Writing good search queries

  • Prefer short, focused queries (a few words or one clear question).
  • Use concrete terms: names, topics, tools, or decisions.
  • If the user's message is long, derive one or two sub-queries rather than pasting the whole message.
  • Use role='user' when you specifically want to find what the user said.

Memory ownership and agent isolation

Each memory is tagged with an owner (e.g. agent:main, agent:sales-bot). This is handled automatically — you do not need to pass any owner parameter.

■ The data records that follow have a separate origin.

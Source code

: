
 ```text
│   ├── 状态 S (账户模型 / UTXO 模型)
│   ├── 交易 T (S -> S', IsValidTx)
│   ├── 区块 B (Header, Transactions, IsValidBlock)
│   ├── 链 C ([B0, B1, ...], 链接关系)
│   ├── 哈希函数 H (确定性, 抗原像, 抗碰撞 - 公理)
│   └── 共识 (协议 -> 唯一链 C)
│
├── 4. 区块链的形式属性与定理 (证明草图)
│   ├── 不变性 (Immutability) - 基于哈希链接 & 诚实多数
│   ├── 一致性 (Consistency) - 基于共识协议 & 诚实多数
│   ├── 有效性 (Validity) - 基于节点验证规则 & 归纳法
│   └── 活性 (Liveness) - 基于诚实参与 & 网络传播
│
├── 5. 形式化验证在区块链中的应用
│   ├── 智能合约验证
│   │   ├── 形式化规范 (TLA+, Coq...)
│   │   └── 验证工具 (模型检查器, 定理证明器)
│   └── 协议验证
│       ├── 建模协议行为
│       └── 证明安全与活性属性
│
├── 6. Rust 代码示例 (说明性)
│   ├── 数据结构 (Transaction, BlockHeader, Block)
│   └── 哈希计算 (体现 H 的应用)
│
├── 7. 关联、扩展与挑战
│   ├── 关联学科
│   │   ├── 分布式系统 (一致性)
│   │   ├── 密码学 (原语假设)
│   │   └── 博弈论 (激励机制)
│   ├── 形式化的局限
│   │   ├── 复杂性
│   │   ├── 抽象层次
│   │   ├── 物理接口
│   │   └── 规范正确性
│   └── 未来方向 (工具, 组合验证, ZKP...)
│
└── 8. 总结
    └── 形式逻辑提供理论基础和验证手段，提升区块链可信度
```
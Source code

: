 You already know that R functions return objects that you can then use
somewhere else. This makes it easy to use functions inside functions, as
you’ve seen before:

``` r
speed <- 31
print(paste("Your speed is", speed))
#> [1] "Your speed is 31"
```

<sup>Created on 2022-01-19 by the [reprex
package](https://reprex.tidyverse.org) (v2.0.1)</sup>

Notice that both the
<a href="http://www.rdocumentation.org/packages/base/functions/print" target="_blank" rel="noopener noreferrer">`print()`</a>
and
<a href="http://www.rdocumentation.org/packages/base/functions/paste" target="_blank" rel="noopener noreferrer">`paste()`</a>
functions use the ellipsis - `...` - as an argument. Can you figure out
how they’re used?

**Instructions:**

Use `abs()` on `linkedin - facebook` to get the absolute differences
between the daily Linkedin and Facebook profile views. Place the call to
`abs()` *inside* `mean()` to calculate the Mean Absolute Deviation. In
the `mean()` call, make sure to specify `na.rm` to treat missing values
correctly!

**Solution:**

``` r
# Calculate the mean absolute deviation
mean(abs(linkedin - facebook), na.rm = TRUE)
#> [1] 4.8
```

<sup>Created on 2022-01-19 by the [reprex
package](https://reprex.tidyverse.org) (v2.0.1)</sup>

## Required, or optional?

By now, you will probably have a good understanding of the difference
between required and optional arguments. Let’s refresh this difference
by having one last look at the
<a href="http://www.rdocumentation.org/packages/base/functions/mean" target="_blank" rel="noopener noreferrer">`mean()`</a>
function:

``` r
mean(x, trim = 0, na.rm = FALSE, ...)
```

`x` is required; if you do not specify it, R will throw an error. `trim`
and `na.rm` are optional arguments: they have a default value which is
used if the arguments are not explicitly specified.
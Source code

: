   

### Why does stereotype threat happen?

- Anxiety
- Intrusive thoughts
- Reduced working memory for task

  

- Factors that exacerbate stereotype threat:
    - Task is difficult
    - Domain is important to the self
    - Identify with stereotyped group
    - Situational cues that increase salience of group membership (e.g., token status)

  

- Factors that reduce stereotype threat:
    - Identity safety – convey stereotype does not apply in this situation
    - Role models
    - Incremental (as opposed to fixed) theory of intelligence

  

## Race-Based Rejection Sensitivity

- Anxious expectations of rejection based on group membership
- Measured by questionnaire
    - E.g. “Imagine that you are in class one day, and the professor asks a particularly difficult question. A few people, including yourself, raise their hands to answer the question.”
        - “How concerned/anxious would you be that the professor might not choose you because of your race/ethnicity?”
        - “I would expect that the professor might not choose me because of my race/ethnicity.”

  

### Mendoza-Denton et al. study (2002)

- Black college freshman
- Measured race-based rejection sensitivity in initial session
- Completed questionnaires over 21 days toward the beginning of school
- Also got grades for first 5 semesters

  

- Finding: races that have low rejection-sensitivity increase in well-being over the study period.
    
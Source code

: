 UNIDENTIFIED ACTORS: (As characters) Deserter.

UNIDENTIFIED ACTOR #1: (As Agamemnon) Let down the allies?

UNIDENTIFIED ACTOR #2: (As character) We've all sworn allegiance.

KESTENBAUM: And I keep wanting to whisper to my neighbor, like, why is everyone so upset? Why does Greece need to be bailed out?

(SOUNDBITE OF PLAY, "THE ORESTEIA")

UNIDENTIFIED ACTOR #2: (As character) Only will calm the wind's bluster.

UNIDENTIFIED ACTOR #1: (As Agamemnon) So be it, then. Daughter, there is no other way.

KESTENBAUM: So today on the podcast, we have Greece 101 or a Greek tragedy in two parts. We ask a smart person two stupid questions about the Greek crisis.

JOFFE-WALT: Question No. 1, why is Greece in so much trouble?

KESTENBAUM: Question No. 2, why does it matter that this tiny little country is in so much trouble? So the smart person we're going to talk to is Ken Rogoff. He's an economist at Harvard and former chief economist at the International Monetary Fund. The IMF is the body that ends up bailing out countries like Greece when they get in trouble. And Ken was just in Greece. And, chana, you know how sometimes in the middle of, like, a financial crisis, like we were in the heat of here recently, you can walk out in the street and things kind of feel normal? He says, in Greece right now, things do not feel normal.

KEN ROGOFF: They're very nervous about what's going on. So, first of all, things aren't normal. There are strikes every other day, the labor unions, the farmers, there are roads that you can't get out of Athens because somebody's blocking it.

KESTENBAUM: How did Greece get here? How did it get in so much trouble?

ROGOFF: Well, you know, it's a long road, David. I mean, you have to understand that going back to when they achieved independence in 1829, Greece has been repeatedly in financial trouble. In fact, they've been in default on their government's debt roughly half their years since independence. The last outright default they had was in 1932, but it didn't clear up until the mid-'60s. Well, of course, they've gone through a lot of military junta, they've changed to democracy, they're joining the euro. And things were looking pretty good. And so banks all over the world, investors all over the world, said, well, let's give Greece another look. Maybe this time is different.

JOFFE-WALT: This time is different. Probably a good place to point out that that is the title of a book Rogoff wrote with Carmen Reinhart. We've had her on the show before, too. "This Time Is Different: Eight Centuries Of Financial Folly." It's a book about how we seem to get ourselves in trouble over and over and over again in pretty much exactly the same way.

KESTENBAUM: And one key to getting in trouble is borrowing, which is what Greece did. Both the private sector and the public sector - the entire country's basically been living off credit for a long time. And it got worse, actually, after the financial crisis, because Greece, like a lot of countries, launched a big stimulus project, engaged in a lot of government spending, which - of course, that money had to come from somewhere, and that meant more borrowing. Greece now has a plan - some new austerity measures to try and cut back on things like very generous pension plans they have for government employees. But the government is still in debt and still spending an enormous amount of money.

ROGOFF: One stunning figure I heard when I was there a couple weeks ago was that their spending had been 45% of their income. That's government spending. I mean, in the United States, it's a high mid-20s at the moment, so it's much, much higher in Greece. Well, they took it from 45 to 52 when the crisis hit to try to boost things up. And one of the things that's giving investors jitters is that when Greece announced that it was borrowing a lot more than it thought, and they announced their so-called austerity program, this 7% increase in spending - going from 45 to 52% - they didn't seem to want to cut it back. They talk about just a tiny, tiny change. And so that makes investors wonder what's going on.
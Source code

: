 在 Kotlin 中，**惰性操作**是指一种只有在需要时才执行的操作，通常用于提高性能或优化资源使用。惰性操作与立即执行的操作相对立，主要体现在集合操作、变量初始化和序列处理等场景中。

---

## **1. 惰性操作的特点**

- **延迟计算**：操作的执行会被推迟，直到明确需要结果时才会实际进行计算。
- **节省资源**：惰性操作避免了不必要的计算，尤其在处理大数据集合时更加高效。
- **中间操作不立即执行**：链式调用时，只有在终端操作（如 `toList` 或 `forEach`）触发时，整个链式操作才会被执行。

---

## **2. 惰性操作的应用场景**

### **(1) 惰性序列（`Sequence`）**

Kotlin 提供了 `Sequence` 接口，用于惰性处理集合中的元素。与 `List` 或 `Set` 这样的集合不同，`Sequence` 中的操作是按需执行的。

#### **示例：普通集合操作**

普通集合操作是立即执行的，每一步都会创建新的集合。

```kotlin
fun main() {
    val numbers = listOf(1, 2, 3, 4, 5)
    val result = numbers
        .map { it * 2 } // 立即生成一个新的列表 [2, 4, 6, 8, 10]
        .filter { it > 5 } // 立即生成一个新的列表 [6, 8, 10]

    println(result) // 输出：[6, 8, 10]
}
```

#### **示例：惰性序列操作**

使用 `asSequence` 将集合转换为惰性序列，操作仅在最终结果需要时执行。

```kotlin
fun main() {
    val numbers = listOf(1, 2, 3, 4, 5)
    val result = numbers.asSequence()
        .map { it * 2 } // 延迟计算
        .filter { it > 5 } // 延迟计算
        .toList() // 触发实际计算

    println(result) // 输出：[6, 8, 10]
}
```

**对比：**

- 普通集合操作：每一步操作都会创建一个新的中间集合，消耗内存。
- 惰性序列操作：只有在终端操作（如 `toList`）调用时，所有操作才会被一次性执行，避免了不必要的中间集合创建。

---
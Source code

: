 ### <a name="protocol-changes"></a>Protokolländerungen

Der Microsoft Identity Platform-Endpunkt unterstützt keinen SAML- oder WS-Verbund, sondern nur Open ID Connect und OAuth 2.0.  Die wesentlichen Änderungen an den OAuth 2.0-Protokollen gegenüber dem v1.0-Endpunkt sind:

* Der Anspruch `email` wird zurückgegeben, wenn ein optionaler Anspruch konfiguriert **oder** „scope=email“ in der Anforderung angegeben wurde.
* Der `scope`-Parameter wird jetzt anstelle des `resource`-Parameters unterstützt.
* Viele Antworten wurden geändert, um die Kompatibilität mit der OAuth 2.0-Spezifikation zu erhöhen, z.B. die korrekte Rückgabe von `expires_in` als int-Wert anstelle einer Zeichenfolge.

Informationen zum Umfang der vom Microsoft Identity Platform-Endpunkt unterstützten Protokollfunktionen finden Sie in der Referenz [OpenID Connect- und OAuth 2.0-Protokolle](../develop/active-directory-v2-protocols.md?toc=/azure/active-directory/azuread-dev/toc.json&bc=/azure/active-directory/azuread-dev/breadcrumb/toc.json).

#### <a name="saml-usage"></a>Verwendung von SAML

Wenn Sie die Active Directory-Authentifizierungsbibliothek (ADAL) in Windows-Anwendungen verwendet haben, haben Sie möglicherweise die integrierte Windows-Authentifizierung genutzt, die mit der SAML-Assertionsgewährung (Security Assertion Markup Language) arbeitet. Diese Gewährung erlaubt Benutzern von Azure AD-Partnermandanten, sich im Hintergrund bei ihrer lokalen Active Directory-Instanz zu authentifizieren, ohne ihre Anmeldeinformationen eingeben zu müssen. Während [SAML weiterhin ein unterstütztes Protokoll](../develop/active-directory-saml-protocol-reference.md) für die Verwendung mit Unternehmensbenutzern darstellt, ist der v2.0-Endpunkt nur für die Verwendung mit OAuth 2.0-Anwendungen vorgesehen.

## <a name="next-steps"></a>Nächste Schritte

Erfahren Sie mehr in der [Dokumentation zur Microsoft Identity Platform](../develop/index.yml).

  • Your memories: All tools (memory_search, memory_get, memory_timeline) automatically scope queries to your agent's own memories.
  • Public memories: Memories marked as public are visible to all agents. Use memory_write_public to write shared knowledge.
  • Cross-agent isolation: You cannot see memories owned by other agents (unless they are public).
  • How it works: The system identifies your agent ID from the OpenClaw runtime context and applies owner filtering automatically on every search, recall, and retrieval.